Consider the following code:
struct Foo
{
typedef bool (*fptr_t)(int);
operator fptr_t() const
{
return _func;
}
fptr_t _func;
};
class Wrapper
{
public:
Wrapper(const Foo&) {}
};
void foo(bool b)
{
}
void foo(Wrapper w)
{
}
int main()
{
Foo f;
foo(f);
}
Which doesn't compile with an "ambiguous call to overloaded function" error.
As I see it, both foo overloads would require a user-defined conversion. However for the Wrapper version, the conversion goes
Foo->(user-defined conversion)Wrapper = exact match
while for the bool version the conversion goes
Foo->(user-defined conversion)fptr_t->(implicit conversion)bool = exact match
which requires an additional step. Furthermore, cppreference states (although I couldn't find the exact paragraph of the standard)
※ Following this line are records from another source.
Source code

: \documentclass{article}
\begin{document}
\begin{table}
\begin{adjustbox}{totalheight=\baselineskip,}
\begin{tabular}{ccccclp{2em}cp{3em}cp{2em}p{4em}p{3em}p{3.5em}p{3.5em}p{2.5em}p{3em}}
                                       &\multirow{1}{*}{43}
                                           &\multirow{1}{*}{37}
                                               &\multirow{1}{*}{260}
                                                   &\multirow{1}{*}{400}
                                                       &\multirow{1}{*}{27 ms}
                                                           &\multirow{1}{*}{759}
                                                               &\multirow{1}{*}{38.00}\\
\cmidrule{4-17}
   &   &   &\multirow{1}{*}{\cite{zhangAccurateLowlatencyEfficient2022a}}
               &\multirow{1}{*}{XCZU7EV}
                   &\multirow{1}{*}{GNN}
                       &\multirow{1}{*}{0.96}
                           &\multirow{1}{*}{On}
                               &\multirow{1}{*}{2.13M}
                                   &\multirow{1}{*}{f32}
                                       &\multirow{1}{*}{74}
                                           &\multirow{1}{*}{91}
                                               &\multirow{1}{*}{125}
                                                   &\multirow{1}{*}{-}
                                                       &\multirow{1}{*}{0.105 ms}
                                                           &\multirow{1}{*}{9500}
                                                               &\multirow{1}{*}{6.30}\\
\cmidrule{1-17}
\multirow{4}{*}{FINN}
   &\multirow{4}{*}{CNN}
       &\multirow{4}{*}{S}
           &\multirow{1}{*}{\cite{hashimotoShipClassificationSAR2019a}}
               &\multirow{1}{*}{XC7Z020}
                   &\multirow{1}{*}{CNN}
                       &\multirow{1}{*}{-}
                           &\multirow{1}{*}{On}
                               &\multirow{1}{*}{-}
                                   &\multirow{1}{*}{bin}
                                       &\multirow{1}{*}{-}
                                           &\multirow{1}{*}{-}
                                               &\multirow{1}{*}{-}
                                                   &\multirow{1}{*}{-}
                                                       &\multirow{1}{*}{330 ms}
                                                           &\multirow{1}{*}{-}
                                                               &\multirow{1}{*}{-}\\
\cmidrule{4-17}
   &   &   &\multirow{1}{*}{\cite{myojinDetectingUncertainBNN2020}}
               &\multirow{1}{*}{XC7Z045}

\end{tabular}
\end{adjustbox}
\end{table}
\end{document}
If two conversion sequences are indistinguishable because they have the same rank, the following additional rules apply: 1) Conversion that does not involve pointer to bool or pointer-to-member to bool is better than the one that does.
which also seems to be the case here. So why is this call still ambiguous?
Both conversion sequences are user-defined conversion sequences.
User-defined conversion sequences that contain different constructors/conversion functions are always considered ambiguous, no matter whether additional standard conversion sequences in the user-defined conversion sequence differ in rank.